8am St Pancras. A burst of sky blue. The roof arches strain from their earthings, trying to merge with the true sky above. Small suitcases on wheels roll smoothly across dark brown wooden floors in this unexpected haven.
12 noon Gare du Nord. Golden globe-shaped street lamps line the platforms, and set this Parisian scene. Rows of trains lie dormant - no last minute train panic here. Pigeons hunting for scraps, clustering in grimy corners, make the space under the shed-like roof no different from outside.
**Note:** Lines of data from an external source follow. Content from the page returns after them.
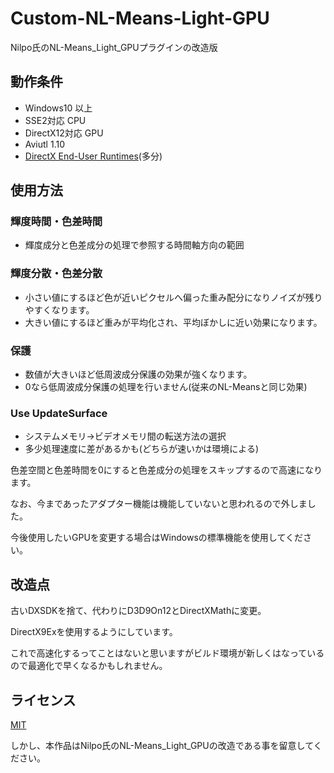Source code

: # Custom-NL-Means-Light-GPU

Nilpo氏のNL-Means_Light_GPUプラグインの改造版

## 動作条件

- Windows10 以上
- SSE2対応 CPU
- DirectX12対応 GPU
- Aviutl 1.10
- [DirectX End-User Runtimes](https://www.microsoft.com/ja-jp/download/details.aspx?id=35)(多分)

## 使用方法

### 輝度時間・色差時間

- 輝度成分と色差成分の処理で参照する時間軸方向の範囲

### 輝度分散・色差分散

- 小さい値にするほど色が近いピクセルへ偏った重み配分になりノイズが残りやすくなります。
- 大きい値にするほど重みが平均化され、平均ぼかしに近い効果になります。

### 保護

- 数値が大きいほど低周波成分保護の効果が強くなります。
- 0なら低周波成分保護の処理を行いません(従来のNL-Meansと同じ効果)

### Use UpdateSurface

- システムメモリ→ビデオメモリ間の転送方法の選択
- 多少処理速度に差があるかも(どちらが速いかは環境による)

色差空間と色差時間を0にすると色差成分の処理をスキップするので高速になります。

なお、今まであったアダプター機能は機能していないと思われるので外しました。

今後使用したいGPUを変更する場合はWindowsの標準機能を使用してください。

## 改造点

古いDXSDKを捨て、代わりにD3D9On12とDirectXMathに変更。

DirectX9Exを使用するようにしています。

これで高速化するってことはないと思いますがビルド環境が新しくはなっているので最適化で早くなるかもしれません。

## ライセンス

[MIT](https://opensource.org/licenses/mit-license.php)

しかし、本作品はNilpo氏のNL-Means_Light_GPUの改造である事を留意してください。
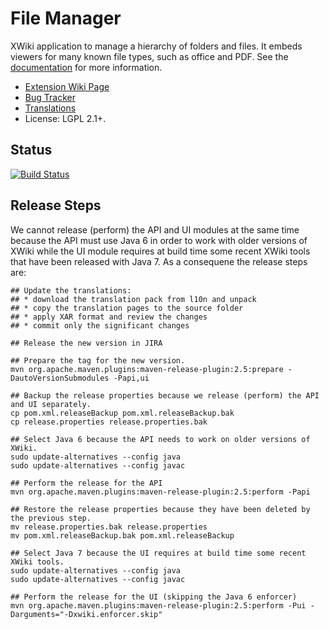 # File Manager

XWiki application to manage a hierarchy of folders and files. It embeds viewers for many known file types, such as office and PDF. See the [documentation](http://extensions.xwiki.org/xwiki/bin/view/Extension/File+Manager+Application) for more information.

* [Extension Wiki Page](http://extensions.xwiki.org/xwiki/bin/view/Extension/File+Manager+Application)
* [Bug Tracker](http://jira.xwiki.org/browse/FILEMAN)
* [Translations](http://l10n.xwiki.org/xwiki/bin/view/Contrib/)
* License: LGPL 2.1+.

## Status
[![Build Status](http://ci.xwiki.org/buildStatus/icon?job=Contrib%20-%20File%20Manager%20Application)](http://ci.xwiki.org/job/Contrib%20-%20File%20Manager%20Application/)

## Release Steps

We cannot release (perform) the API and UI modules at the same time because the API must use Java 6 in order to work with older versions of XWiki while the UI module requires at build time some recent XWiki tools that have been released with Java 7. As a consequene the release steps are:

    ## Update the translations:
    ## * download the translation pack from l10n and unpack
    ## * copy the translation pages to the source folder
    ## * apply XAR format and review the changes
    ## * commit only the significant changes

    ## Release the new version in JIRA

    ## Prepare the tag for the new version.
    mvn org.apache.maven.plugins:maven-release-plugin:2.5:prepare -DautoVersionSubmodules -Papi,ui

    ## Backup the release properties because we release (perform) the API and UI separately.
    cp pom.xml.releaseBackup pom.xml.releaseBackup.bak
    cp release.properties release.properties.bak

    ## Select Java 6 because the API needs to work on older versions of XWiki.
    sudo update-alternatives --config java
    sudo update-alternatives --config javac

    ## Perform the release for the API
    mvn org.apache.maven.plugins:maven-release-plugin:2.5:perform -Papi

    ## Restore the release properties because they have been deleted by the previous step.
    mv release.properties.bak release.properties
    mv pom.xml.releaseBackup.bak pom.xml.releaseBackup

    ## Select Java 7 because the UI requires at build time some recent XWiki tools.
    sudo update-alternatives --config java
    sudo update-alternatives --config javac

    ## Perform the release for the UI (skipping the Java 6 enforcer)
    mvn org.apache.maven.plugins:maven-release-plugin:2.5:perform -Pui -Darguments="-Dxwiki.enforcer.skip"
7pm Paddington. Tableaux vivantes around the station - the people watching departure boards like hawks - spring into life when the last-minute platform announcement is made. Like a huge flock of birds falling on a single crumb of food, they head to the ticket barriers, desperate to get there first.
9.30pm Bristol Temple Meads. Brunel's echoing train shed, where choirs of announcers apologise for the late arrival of trains from Weston-super-Mare, London, Cardiff in polyphonic chorus.
2 comments:
Train stations are such perfect homes for metaphors, aren't they?
I think of them as temples of transient permanence (and of course permanent transience too). When you look hard enough, every single thing in a big station seems to represent something of human creation or interaction, however microcosmically!
Exactly - always shifting, yet remaining stationary (excuse the pun).